Los numerosos festivales religiosos públicos iluminan aún más la diferencia. Junto con la flota eran la principal ocasión para las liturgias griegas, mientras que en Roma se mantuvo mucho tiempo el principio de que tenían que ser financiados por el tesoro. Con el tiempo, sin embargo, se demostró que los fondos públicos no eran adecuados, no porque el tesoro estuviera demasiado vacío, sino porque la envergadura y los costos de los festivales, especialmente de los principales juegos (que ofrecían carreras de carros y caballos), se aceleraron a un ritmo pasmoso. Eso fue el comienzo, a partir de mediados o finales del siglo III a. C., del componente circense de «pan y circo». Aquí tampoco se hizo frente a la carga financiera mediante liturgias; en vez de eso, se inició la costumbre de que los ediles, y en algunos casos los pretores, se hicieran responsables personalmente de los crecientes costos. No existía una obligación formal para ellos, y aunque la fuerza de la opinión pública y la de sus propias ambiciones para alcanzar la magistratura suprema, el consulado, fue tan poderosa como cualquier amenaza de obligación legal, persiste la diferencia esencial con la liturgia. Además, como el cargo de edil o de pretor normalmente no eran cargos renovables, un corto número de hombres cargaban este peso sólo una o dos veces a lo largo de su vida. Sin embargo, había otros «circos» que permitían a un gran sector de la élite ofrecer patronazgo comunitario. Baste mencionar los juegos de gladiadores, que fueron celebraciones funerarias privadas hasta el año 105 a. C., comenzando a ser una celebración con 3 duelos en 264 a. C. y llegando a ser un espectáculo de 30 pares de luchas que se sucedían a lo largo de tres días hacia 145 a. C. Por lo tanto, Veyne tiene razón, en términos generales, cuando señala el contraste entre una polis (Atenas) que «honra a los dioses, divirtiéndose» y una (Roma) en la que un miembro de la élite, tanto si ejerce un cargo como si no, «ofrece» el festival al pueblo.[33] Es un contraste el modo en que la vieja, arcaica, forma de patronazgo comunitario se integró en la nueva estructura de la ciudad-estado, y creo que refleja claramente el contraste en la extensión y naturaleza de la participación pública en política, el contraste entre democracia y oligarquía (con un componente popular). La élite romana descubrió para sí misma el valor del consejo que Aristóteles había dado a los oligarcas contemporáneos suyos.

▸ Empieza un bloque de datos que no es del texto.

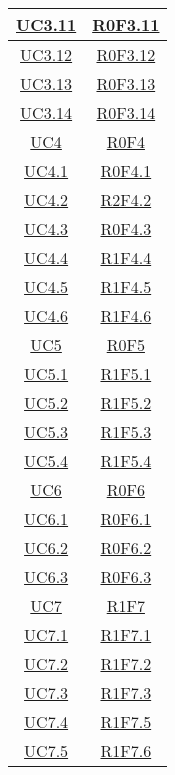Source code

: \begin{longtable}{|c|c|}
\hline
\hyperlink{UC3.11}{UC3.11} & \hyperlink{R0F3.11}{R0F3.11}\\
\hline
\hyperlink{UC3.12}{UC3.12} & \hyperlink{R0F3.12}{R0F3.12}\\
\hline
\hyperlink{UC3.13}{UC3.13} & \hyperlink{R0F3.13}{R0F3.13}\\
\hline
\hyperlink{UC3.14}{UC3.14} & \hyperlink{R0F3.14}{R0F3.14}\\
\hline
\hyperlink{UC4}{UC4} & \hyperlink{R0F4}{R0F4}\\
\hline
\hyperlink{UC4.1}{UC4.1} & \hyperlink{R0F4.1}{R0F4.1}\\
\hline
\hyperlink{UC4.2}{UC4.2} & \hyperlink{R2F4.2}{R2F4.2}\\
\hline
\hyperlink{UC4.3}{UC4.3} & \hyperlink{R0F4.3}{R0F4.3}\\
\hline
\hyperlink{UC4.4}{UC4.4} & \hyperlink{R1F4.4}{R1F4.4}\\
\hline
\hyperlink{UC4.5}{UC4.5} & \hyperlink{R1F4.5}{R1F4.5}\\
\hline
\hyperlink{UC4.6}{UC4.6} & \hyperlink{R1F4.6}{R1F4.6}\\
\hline
\hyperlink{UC5}{UC5} & \hyperlink{R0F5}{R0F5}\\
\hline
\hyperlink{UC5.1}{UC5.1} & \hyperlink{R1F5.1}{R1F5.1}\\
\hline
\hyperlink{UC5.2}{UC5.2} & \hyperlink{R1F5.2}{R1F5.2}\\
\hline
\hyperlink{UC5.3}{UC5.3} & \hyperlink{R1F5.3}{R1F5.3}\\
\hline
\hyperlink{UC5.4}{UC5.4} & \hyperlink{R1F5.4}{R1F5.4}\\
\hline
\hyperlink{UC6}{UC6} & \hyperlink{R0F6}{R0F6}\\
\hline
\hyperlink{UC6.1}{UC6.1} & \hyperlink{R0F6.1}{R0F6.1}\\
\hline
\hyperlink{UC6.2}{UC6.2} & \hyperlink{R0F6.2}{R0F6.2}\\
\hline
\hyperlink{UC6.3}{UC6.3} & \hyperlink{R0F6.3}{R0F6.3}\\
\hline
\hyperlink{UC7}{UC7} & \hyperlink{R1F7}{R1F7}\\
\hline
\hyperlink{UC7.1}{UC7.1} & \hyperlink{R1F7.1}{R1F7.1}\\
\hline
\hyperlink{UC7.2}{UC7.2} & \hyperlink{R1F7.2}{R1F7.2}\\
\hline
\hyperlink{UC7.3}{UC7.3} & \hyperlink{R1F7.3}{R1F7.3}\\
\hline
\hyperlink{UC7.4}{UC7.4} & \hyperlink{R1F7.5}{R1F7.5}\\
\hline
\hyperlink{UC7.5}{UC7.5} & \hyperlink{R1F7.6}{R1F7.6}\\

\end{longtable}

Las fuentes antiguas ofrecen documentación considerable, aunque no sistemática, sobre las diversas clases de patronazgo comunitario. En cambio, silencian casi por completo el patronazgo de individuos, fuera de la élite (sobre el cual las Cartas de Cicerón constituyen un documento impresionante). Es inexcusable seguir sus indicaciones en un estudio de la política: su silencio es una consecuencia necesaria de sus preocupaciones específicas y no es una señal de que careciera de importancia el patronazgo privado.[34] Un pasaje famoso de la Constitución de Atenas de Aristóteles (27, 3) es un indicador claro. Refiriéndose a la introducción de Pericles de un jornal per diem para los miembros de los jurados, Aristóteles escribe: Pericles dio este paso con la intención de

 

... contrarrestar ante el pueblo la opulencia de Cimón. Pues Cimón, que tenía riquezas de príncipe, no sólo desempeñaba con magnificencia las liturgias públicas, sino que también sostenía a muchos de los de su demo: cualquier miembro de su demo podía ir a su casa cada día y recibir lo que necesitaba (ta metria); además, ninguna de sus fincas tenía cerca, de manera que el que quería podía tomar de la cosecha. Ahora bien, la hacienda de Pericles se quedaba muy atrás para tales favores y siguió el consejo de Damónides ... de distribuir entre el pueblo (hoi polloi) lo que a él pertenecía, y así señaló un jornal a los jueces.

 

Aristóteles se dedica a informar (pero, sin aprobar) la idea de que con esta medida Pericles dio el primer paso en la corrupción del gobierno y la sociedad atenienses. Este familiar punto de vista antidemocrático no requiere más consideración aquí, pero está también presente una profunda visión sobre la sociología política de la polis, incluso aunque descartemos la tosca fórmula Pericles-contra-Cimón.[35] ¿Por qué, hemos de preguntarnos, se tendrían que haber preocupado por hombres tan pobres que necesitaban recibir su comida diaria o dos óbolos per diem, cuando hacían de jueces? La respuesta tiene dos partes: primero, una participación en la toma de decisiones políticas, tanto directa en la asamblea como indirecta, apoyando a un líder contra otro, se había dado a toda la ciudadanía, incluso a los pobres; en segundo lugar, un amplio sector de ciudadanos vivieron siempre al margen del nivel de subsistencia, bajo la constante amenaza de hundirse. Esta última condición no había cambiado con la larga serie de medidas que empezaron con Solón y culminaron en la democracia del siglo v. El campesino (en Atenas y en otras poleis, aunque no en todas) ya no estaba amenazado a la esclavitud por deudas, pero éste no era más que un beneficio negativo. ¿Hacia dónde tenía que volverse para obtener ayuda en época de malas cosechas u otros desastres? Hacia un terrateniente local más próspero o hacia el estado. En otras palabras —y eso es lo que decía en efecto Aristóteles— podía convertirse en cliente de Cimón o cliente del estado.[36]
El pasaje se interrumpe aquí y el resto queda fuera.